Exercise aim: Beginning with the very first line, please reproduce the entries exactly through the line containing "tool-major-007 & 专业目录".

(Records drawn from a dataset)
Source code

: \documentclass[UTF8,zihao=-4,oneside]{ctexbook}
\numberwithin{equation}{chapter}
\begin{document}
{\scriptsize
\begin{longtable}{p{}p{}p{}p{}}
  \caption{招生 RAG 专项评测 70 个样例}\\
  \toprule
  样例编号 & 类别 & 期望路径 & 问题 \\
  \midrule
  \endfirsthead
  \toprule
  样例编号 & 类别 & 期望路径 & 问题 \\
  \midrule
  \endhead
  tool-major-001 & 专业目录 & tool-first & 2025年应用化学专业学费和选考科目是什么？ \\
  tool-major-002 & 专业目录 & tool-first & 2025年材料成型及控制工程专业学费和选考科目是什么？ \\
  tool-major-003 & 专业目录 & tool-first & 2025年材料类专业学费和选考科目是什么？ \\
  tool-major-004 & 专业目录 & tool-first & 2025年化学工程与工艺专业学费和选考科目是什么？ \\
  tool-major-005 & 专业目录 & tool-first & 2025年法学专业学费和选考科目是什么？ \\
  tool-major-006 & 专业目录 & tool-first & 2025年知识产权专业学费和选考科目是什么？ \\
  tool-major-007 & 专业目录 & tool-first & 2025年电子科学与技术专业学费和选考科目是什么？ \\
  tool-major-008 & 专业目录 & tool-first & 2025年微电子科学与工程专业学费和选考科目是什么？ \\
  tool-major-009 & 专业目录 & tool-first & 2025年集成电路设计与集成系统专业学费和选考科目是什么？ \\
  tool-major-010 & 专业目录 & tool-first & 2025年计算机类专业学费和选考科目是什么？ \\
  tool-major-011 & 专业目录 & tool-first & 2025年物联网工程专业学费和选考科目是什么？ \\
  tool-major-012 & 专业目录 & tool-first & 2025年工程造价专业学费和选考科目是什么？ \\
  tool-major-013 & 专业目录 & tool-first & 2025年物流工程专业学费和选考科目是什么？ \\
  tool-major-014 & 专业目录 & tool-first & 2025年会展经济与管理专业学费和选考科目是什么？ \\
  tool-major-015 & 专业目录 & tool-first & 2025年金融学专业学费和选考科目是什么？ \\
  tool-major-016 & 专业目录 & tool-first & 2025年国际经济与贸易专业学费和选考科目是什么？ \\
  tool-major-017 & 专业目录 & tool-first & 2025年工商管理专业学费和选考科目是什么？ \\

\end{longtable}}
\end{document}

Written answer:
Source code

: \documentclass[UTF8,zihao=-4,oneside]{ctexbook}
\numberwithin{equation}{chapter}
\begin{document}
{\scriptsize
\begin{longtable}{p{}p{}p{}p{}}
  \caption{招生 RAG 专项评测 70 个样例}\\
  \toprule
  样例编号 & 类别 & 期望路径 & 问题 \\
  \midrule
  \endfirsthead
  \toprule
  样例编号 & 类别 & 期望路径 & 问题 \\
  \midrule
  \endhead
  tool-major-001 & 专业目录 & tool-first & 2025年应用化学专业学费和选考科目是什么？ \\
  tool-major-002 & 专业目录 & tool-first & 2025年材料成型及控制工程专业学费和选考科目是什么？ \\
  tool-major-003 & 专业目录 & tool-first & 2025年材料类专业学费和选考科目是什么？ \\
  tool-major-004 & 专业目录 & tool-first & 2025年化学工程与工艺专业学费和选考科目是什么？ \\
  tool-major-005 & 专业目录 & tool-first & 2025年法学专业学费和选考科目是什么？ \\
  tool-major-006 & 专业目录 & tool-first & 2025年知识产权专业学费和选考科目是什么？ \\
  tool-major-007 & 专业目录 & tool-first & 2025年电子科学与技术专业学费和选考科目是什么？ \\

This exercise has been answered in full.